Welcome to another book club – it’s been a while since we have shared some good reads and I’ll be reading with particular interest today, particularly in the comments as I’m going away soon and could do with some holiday reading. 🙂 Thank you to Alexa and Victoria for providing the reviews this month and do let me know if you have any great reads we should be sharing soon – just send an email to me with a short review.
Longbourn by Jo Baker
My name is Victoria and I am a Pride and Prejudice addict. I’ve read the book countless times. I own the 90s BBC series on VHS, DVD and have it saved on my Sky+ for emergency Jane Austen watching. The recent Keira Knightley version continues to grow on me after a number of re-watches and I’ve also dabbled with the “sequels”, but remain largely disappointed. (As an aside, thoughts on Death at Pemberley this Christmas?)

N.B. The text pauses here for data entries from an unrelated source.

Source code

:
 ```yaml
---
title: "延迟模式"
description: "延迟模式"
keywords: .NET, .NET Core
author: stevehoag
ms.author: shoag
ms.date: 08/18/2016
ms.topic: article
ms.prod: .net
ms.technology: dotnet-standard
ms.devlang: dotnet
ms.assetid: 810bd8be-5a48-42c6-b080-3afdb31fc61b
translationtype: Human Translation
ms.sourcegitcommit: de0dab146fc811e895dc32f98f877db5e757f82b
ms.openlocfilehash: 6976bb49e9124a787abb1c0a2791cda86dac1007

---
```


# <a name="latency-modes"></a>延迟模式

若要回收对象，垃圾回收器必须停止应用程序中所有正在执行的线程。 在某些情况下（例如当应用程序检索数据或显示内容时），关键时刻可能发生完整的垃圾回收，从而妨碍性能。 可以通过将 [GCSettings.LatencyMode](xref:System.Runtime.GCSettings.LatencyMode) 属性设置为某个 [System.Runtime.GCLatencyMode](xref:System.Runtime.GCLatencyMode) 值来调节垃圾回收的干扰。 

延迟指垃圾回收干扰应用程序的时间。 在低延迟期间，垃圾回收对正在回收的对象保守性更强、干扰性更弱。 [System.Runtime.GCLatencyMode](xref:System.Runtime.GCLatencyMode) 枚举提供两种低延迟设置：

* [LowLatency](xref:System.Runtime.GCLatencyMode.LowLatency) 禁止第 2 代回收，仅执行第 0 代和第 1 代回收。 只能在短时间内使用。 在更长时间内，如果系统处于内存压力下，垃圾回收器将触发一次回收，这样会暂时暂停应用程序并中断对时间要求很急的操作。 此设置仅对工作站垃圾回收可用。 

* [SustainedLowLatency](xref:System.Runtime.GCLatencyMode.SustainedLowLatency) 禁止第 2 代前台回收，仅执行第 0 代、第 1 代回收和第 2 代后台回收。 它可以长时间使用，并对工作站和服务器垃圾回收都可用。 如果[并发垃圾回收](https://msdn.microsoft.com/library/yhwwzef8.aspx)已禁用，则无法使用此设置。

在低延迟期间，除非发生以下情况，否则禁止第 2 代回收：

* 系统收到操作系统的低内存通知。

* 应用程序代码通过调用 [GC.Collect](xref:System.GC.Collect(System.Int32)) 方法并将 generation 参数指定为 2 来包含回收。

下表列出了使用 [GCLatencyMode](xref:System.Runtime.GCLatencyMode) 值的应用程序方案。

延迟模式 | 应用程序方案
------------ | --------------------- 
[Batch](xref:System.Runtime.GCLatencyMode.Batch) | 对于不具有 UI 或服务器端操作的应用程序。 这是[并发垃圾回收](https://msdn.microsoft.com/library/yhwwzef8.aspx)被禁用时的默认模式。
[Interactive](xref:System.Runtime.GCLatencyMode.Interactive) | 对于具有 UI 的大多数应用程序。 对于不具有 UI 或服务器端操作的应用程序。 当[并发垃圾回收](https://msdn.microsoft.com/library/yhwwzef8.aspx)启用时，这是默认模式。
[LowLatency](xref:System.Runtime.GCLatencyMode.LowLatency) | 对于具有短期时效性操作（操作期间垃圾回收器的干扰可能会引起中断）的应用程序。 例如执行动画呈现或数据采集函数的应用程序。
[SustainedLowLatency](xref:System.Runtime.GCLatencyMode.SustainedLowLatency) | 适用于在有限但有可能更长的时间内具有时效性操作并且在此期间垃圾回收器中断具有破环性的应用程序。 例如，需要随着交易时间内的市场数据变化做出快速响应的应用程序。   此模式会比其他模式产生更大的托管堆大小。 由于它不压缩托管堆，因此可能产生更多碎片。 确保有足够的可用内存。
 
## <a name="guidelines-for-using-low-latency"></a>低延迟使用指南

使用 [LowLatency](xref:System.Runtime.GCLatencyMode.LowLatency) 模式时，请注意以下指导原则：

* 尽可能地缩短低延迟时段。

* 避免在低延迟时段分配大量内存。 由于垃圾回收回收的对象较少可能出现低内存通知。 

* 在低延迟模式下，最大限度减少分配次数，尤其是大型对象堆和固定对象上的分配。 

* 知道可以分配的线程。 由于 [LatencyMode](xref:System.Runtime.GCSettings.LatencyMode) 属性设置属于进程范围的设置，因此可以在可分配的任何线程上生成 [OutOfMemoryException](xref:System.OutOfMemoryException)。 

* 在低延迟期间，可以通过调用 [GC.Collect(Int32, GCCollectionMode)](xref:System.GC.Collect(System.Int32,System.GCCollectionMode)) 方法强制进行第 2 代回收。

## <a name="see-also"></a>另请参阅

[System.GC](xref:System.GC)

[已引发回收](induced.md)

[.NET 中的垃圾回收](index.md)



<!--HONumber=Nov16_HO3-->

So it’ll be no surprise that, while searching for some literary escapism on the shelves of my local bookstore, I was hooked by a quote on the back cover of Longbourn by Jo Baker:
“If Elizabeth Bennet had the washing of her own petticoats,’ Sarah thought, ‘she would be more careful not to tramp through muddy fields.'”
This isn’t a sequel where we follow the characters in to the next step of their lives, although there is a little glimpse of life post Lizzie-Darcy nuptials. Nor is it a re-telling of the original from a different perspective, though we do see a lot of behind-the-scenes action around the key events of the original tale. It’s actually a parallel story about the servants at Longbourn, in particular Sarah the housemaid, and their lives, loves, worries, woes and the secrets they hide.
P&P fans should, however, read with caution. The author takes some liberties with one or two of our favourite characters with a shocking-ish plot twist or two (I guessed, not sure if I liked), we see very little of Darcy and Bingley and far too much of the dastardly Wickham and, be warned, as you follow Sarah’s story your love for Miss Lizzie may start to wane just a little.
My main criticism would be that there was a little bit too much back-story devoted to life outside of Longbourn for one particular character where I lost interest slightly but overall, for P&P fans I’d recommend this as a good light read.
Dominion – CJ Sansom
What if Churchill hadn’t become Prime Minister in 1940? Set in 1952, Dominion works on that idea and gives an alternative history of what could have happened if Britain had surrendered to Nazi Germany in 1940 and instead become, in essence, a Nazi satellite state. Within a few chapters of the book, Britain is a place where press, radio, speech and the streets are controlled by the state and subject to violent police and sometimes Gestapo rule and where there is an ever increasing move towards anti-Semitism.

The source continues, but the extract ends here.